▸ **How to complete this task**
Show every line from the data below that includes "carries".

Stored data
§

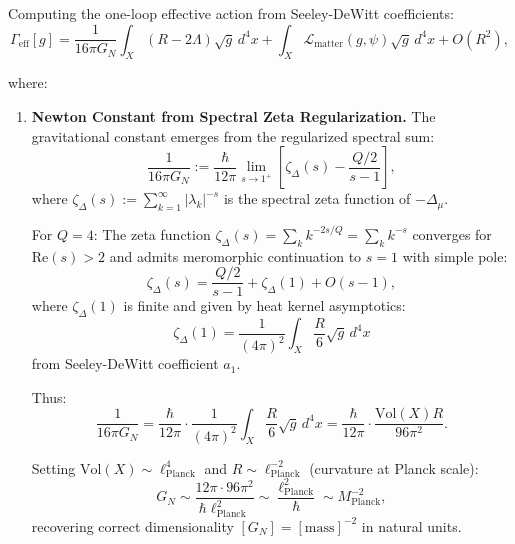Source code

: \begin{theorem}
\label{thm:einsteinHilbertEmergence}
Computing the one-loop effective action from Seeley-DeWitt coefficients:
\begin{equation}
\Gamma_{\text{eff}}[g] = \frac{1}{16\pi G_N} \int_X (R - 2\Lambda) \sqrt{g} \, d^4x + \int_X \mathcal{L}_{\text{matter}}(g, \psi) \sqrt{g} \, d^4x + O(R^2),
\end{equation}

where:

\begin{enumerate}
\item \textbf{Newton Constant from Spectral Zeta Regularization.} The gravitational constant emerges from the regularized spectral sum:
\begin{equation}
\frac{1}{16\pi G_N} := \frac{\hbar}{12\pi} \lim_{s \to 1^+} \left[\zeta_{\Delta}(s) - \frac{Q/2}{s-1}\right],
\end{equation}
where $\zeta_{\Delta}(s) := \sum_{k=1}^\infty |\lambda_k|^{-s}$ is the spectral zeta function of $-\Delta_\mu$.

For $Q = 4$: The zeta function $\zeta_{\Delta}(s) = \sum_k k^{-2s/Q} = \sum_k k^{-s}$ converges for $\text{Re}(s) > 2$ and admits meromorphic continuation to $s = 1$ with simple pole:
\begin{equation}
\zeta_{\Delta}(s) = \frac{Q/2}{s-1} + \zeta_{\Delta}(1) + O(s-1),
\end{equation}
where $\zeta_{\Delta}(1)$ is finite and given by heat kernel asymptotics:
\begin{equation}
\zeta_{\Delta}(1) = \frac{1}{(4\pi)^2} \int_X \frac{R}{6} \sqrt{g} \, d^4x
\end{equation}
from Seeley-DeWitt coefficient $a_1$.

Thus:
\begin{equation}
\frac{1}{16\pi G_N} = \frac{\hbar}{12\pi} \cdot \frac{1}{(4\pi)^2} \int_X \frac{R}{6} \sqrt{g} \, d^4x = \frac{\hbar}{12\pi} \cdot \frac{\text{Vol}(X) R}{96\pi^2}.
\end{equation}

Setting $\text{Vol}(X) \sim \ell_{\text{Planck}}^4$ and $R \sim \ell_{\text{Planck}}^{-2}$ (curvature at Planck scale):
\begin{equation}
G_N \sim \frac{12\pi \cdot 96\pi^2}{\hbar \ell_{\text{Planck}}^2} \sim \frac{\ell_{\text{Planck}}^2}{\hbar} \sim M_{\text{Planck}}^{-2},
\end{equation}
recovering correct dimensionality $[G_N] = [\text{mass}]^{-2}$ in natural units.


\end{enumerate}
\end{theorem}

§

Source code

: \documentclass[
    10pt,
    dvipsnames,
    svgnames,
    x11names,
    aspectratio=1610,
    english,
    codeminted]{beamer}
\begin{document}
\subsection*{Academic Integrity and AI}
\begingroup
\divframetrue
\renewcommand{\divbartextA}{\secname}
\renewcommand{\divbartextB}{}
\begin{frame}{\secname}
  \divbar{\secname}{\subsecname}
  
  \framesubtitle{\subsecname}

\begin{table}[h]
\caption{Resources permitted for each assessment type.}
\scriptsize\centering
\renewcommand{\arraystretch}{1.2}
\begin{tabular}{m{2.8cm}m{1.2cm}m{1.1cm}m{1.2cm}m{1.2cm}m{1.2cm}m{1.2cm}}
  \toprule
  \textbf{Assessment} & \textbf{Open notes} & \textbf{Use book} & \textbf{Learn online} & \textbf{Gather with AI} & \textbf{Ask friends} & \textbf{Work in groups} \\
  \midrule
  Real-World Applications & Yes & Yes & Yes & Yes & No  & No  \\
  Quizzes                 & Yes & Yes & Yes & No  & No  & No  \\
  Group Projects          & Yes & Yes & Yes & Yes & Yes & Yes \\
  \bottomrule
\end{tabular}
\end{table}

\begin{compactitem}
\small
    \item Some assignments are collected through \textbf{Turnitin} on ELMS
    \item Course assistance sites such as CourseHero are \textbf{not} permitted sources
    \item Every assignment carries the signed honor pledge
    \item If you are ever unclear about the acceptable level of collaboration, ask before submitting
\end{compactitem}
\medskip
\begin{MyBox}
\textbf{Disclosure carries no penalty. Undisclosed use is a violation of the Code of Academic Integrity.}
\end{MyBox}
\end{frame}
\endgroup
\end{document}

§

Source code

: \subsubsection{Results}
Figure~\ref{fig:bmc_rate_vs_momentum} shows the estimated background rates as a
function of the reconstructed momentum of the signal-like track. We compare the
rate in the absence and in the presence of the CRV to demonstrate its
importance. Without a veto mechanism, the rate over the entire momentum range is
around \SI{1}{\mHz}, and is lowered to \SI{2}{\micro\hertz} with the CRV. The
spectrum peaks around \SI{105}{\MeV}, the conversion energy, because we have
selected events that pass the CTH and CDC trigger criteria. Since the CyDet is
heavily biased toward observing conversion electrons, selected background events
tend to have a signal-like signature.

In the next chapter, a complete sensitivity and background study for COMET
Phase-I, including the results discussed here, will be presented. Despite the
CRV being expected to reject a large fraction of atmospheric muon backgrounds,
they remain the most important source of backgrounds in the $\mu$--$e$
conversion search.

§

▸ **Answer to this problem**
    \item Every assignment carries the signed honor pledge
\textbf{Disclosure carries no penalty. Undisclosed use is a violation of the Code of Academic Integrity.}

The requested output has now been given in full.